Job description
- Mission
- Platform.sh is a groundbreaking hosting and development tool for web applications.
- To reinforce our technical prowess, we are looking to grow our operations team. If you’re looking for an exciting, high-growth opportunity with an award-winning, cutting-edge company, this could be just the job for you
- For its PaaS solution https://platform.sh is looking for an Operations and Service Reliability Engineer with a taste for Python and Go, great Linux system understanding, and a real hunger for the challenges of building robust, distributed systems.

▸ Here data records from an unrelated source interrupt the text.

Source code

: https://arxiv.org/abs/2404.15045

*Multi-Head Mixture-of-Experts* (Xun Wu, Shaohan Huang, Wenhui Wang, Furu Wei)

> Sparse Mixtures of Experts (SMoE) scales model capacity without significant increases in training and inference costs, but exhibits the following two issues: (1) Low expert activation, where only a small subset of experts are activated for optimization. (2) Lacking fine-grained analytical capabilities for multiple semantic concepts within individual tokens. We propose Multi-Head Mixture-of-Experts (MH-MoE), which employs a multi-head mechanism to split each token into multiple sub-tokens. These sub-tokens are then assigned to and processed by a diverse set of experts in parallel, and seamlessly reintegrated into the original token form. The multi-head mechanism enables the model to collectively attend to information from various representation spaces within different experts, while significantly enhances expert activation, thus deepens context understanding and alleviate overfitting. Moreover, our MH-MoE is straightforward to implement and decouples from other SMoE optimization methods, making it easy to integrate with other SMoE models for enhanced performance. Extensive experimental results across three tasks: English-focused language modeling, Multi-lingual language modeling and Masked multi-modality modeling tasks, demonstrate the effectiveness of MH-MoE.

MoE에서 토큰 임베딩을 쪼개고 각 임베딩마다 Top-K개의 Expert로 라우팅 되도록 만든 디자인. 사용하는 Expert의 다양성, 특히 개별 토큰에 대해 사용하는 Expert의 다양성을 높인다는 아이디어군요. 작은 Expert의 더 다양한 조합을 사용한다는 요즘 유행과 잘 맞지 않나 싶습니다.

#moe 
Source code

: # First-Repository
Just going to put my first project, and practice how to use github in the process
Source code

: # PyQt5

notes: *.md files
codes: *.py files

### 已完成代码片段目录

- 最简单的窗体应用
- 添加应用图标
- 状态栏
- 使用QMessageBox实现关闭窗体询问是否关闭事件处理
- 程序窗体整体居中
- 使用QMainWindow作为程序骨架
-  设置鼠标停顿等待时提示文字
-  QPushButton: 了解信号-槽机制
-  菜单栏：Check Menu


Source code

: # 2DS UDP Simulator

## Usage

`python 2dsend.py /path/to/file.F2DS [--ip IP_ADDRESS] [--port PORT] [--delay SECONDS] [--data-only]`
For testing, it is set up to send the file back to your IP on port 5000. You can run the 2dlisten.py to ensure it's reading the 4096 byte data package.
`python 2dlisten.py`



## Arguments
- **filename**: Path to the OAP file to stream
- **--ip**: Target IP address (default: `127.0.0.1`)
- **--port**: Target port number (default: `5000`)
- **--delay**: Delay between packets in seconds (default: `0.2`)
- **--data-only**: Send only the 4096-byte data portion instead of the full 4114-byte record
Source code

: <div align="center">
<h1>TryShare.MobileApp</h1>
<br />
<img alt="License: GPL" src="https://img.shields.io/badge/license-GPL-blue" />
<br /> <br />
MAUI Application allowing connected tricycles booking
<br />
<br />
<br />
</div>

- Platform.sh is a PaaS shrouded in a lot of black magic (we can consistently clone a whole running cluster, with its state, databases, indexes in a matter of seconds). We want to get this down to the hundreds of milliseconds domain. Interested? There is more...
- Our external API is pure Hypermedia REST + oAuth on top of Pyramid. It mechanizes the Git layer and needs more features.
- We can consistently generate from the same manifest a Docker container, an LXC one, or VM disk images (AWS, Azure, OpenStack), we want more targets.
- We probably have the highest industry container density. We need to get it higher.
- We support any Python, Ruby, NodeJS or PHP, Java and .NET, time to roll-out Elixir, of course, Elixir (and Rust. We need Rust).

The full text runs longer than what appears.